Chemehuevi Indian Tribe
Established in 1907, the Chemehuevi Indian Reservation is located approximately 40 miles south of Needles, California on the California shore of Lake Havasu, across the reservoir from Lake Havasu City, Arizona. The Reservation is comprised of approximately 32,000 acres of trust land that includes thirty miles of Colorado River frontage.
The Reservation is divided into two segments, one directly north of Havasu Landing and one directly to the south. An improved road cuts through the northern segment from Havasu Landing with unsurfaced roads branching off of it.

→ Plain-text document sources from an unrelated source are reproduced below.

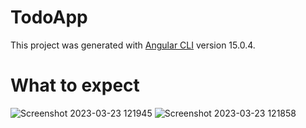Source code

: # TodoApp

This project was generated with [Angular CLI](https://github.com/angular/angular-cli) version 15.0.4.

# What to expect
![Screenshot 2023-03-23 121945](https://user-images.githubusercontent.com/62051440/227174794-a5b2a8a6-6d7e-42f8-bd52-4384d24d976a.png)
![Screenshot 2023-03-23 121858](https://user-images.githubusercontent.com/62051440/227174909-f486597b-fe10-4c18-9d8f-56d05df00b43.png)


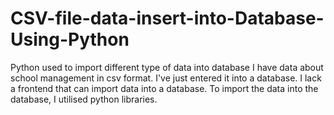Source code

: # CSV-file-data-insert-into-Database-Using-Python
Python used to import different type of data into database
I have data about school management in csv format. I've just entered it into a database. I lack a frontend that can import data into a database. To import the data into the database, I utilised python libraries.
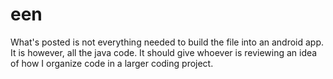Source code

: # een

What's posted is not everything needed to build the file into an android app. It is however, all the java code. It should give whoever is reviewing an idea of how I organize code in a larger coding project.
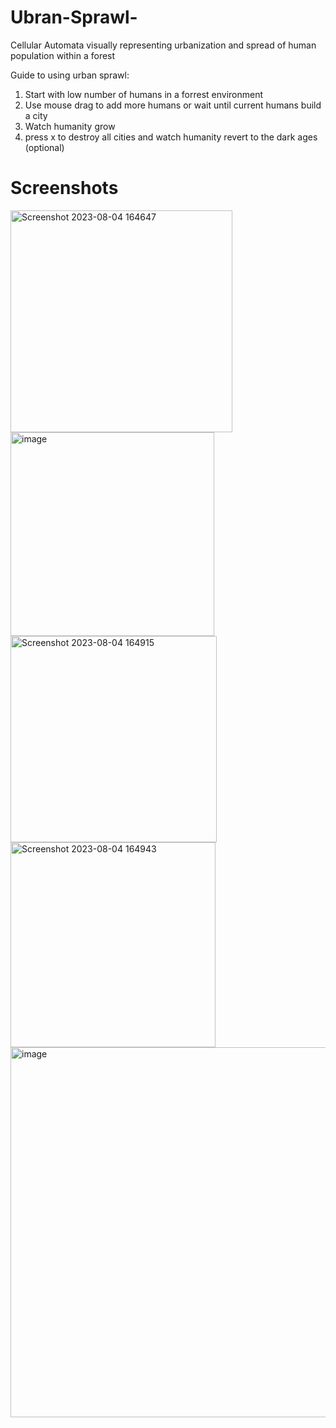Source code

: # Ubran-Sprawl-
Cellular Automata visually representing urbanization and spread of human population within a forest

Guide to using urban sprawl:
1. Start with low number of humans in a forrest environment
2. Use mouse drag to add more humans or wait until current humans build a city
3. Watch humanity grow
4. press x to destroy all cities and watch humanity revert to the dark ages (optional)

# Screenshots
<img width="355" alt="Screenshot 2023-08-04 164647" src="https://github.com/Timmylu414/Ubran-Sprawl/assets/75452456/c929e373-8bcd-4301-a26e-f40eccb9e181">
<img width="326" alt="image" src="https://github.com/Timmylu414/Ubran-Sprawl/assets/75452456/cf9718a3-05b9-46ac-bf17-bfb4b6f21190">
<img width="330" alt="Screenshot 2023-08-04 164915" src="https://github.com/Timmylu414/Ubran-Sprawl/assets/75452456/9b58613e-48ec-47f6-9f3b-56ea592773ea">
<img width="328" alt="Screenshot 2023-08-04 164943" src="https://github.com/Timmylu414/Ubran-Sprawl/assets/75452456/264b2108-3395-4c88-980f-953ed2d7273d">
<img width="592" alt="image" src="https://github.com/Timmylu414/Ubran-Sprawl/assets/75452456/c3414701-d433-4089-b4d4-44c850f3cef1">

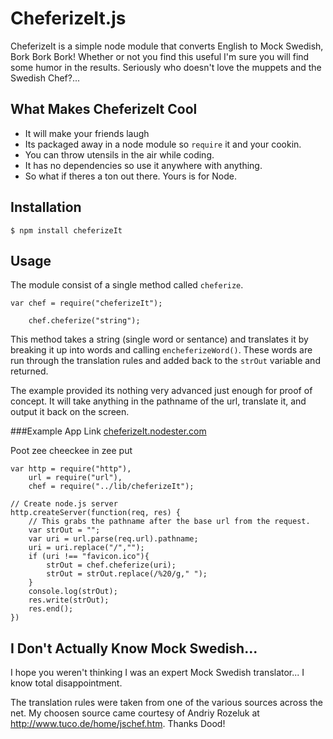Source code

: CheferizeIt.js
==============

CheferizeIt is a simple node module that converts English to Mock Swedish, Bork Bork Bork! Whether or not you find this useful I'm sure you will find some humor in the results.  Seriously who doesn't love the muppets and the Swedish Chef?...

What Makes CheferizeIt Cool
---------------------------

* It will make your friends laugh
* Its packaged away in a node module so <code>require</code> it and your cookin.
* You can throw utensils in the air while coding.
* It has no dependencies so use it anywhere with anything.
* So what if theres a ton out there. Yours is for Node.

Installation
------------

<pre><code>$ npm install cheferizeIt</code></pre>

Usage
------

The module consist of a single method called <code>cheferize</code>.

<pre><code>var chef = require("cheferizeIt");

	chef.cheferize("string");
</code></pre>

This method takes a string (single word or sentance) and translates it by breaking it up into words and calling <code>encheferizeWord()</code>. These words are run through the translation rules and added back to the <code>strOut</code> variable and returned.

The example provided its nothing very advanced just enough for proof of concept.  It will take anything in the pathname of the url, translate it, and output it back on the screen.

###Example App Link
[cheferizeIt.nodester.com](http://cheferizeIt.nodester.com/)

Poot zee cheeckee in zee put

<pre><code>var http = require("http"),
	url = require("url"),
	chef = require("../lib/cheferizeIt");

// Create node.js server
http.createServer(function(req, res) {
	// This grabs the pathname after the base url from the request.
	var strOut = "";
	var uri = url.parse(req.url).pathname;
	uri = uri.replace("/","");
	if (uri !== "favicon.ico"){
		strOut = chef.cheferize(uri);
		strOut = strOut.replace(/%20/g," ");
	}
	console.log(strOut);
	res.write(strOut);
	res.end();
})
</code></pre>

I Don't Actually Know Mock Swedish...
--------------------------------------
I hope you weren't thinking I was an expert Mock Swedish translator...  I know total disappointment.

The translation rules were taken from one of the various sources across the net.  My choosen source came courtesy of Andriy Rozeluk at <http://www.tuco.de/home/jschef.htm>.  Thanks Dood!   

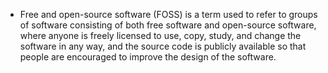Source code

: - Free and open-source software (FOSS) is a term used to refer to groups of software consisting of both free software and open-source software, where anyone is freely licensed to use, copy, study, and change the software in any way, and the source code is publicly available so that people are encouraged to improve the design of the software.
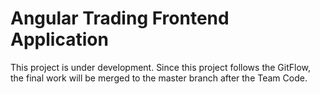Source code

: # Angular Trading Frontend Application

This project is under development. Since this project follows the GitFlow, the final work will be merged to the master branch after the Team Code.
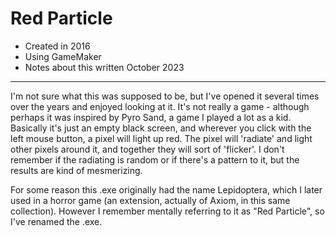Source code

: # Red Particle
- Created in 2016
- Using GameMaker
- Notes about this written October 2023
---
I'm not sure what this was supposed to be, but I've opened it several times over the years and enjoyed looking at it. It's not really a game - although perhaps it was inspired by Pyro Sand, a game I played a lot as a kid. Basically it's just an empty black screen, and wherever you click with the left mouse button, a pixel will light up red. The pixel will 'radiate' and light other pixels around it, and together they will sort of 'flicker'. I don't remember if the radiating is random or if there's a pattern to it, but the results are kind of mesmerizing.

For some reason this .exe originally had the name Lepidoptera, which I later used in a horror game (an extension, actually of Axiom, in this same collection). However I remember mentally referring to it as "Red Particle", so I've renamed the .exe.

The Chemehuevi Indian Tribe has an enrollment of 1,145 members, with approximately 250 living on the Reservation. Approximately 350 tribal members live near the Reservation area and access and use Tribal water resources.
Current Water Use and Operations
Most of the water use on the Reservation is municipal and industrial. Because of poor quality soils, little farming occurs on the Reservation. However, the Lake Havasu area experiences extremely high levels of visitors during the spring and summer and many holidays.
Agricultural water use on the Reservation has focused on providing native plants for cultural purposes and localized fruit and vegetable production for the community. Efforts have been drastically impacted by the lack of funding and the unreliability of an existing surface water pumping station. The Tribal farm has been making a tremendous effort to make its current 80- acre parcel productive. Efforts to amend the soil has caused an increase in water use and additional irrigation needs. Irrigation water is conveyed mostly by approximately 15 miles of pipelines pumping directly from the Colorado River and a few miles of ditches and unlined canals to direct and store flood water.
Colorado River water is diverted for domestic and municipal use from wells located on the Reservation in the River’s floodplain. The East and West Wells pumping stations feed the public water supply system for the Chemehuevi Indian community, the Havasu Landing Resort & Casino entities, and Vista De Lago, a gated community located off Tribal lands but a user of water transferred from the Tribe.
Annually, the Tribal Environmental Department completes projects to expand native vegetation habitats in riparian zones. Areas infested with non-native salt cedar (tamarisk) are being revegetated with native cottonwood, willow and mesquite. This restoration effort used five acre feet per year (AFY) between 2010 and 2014.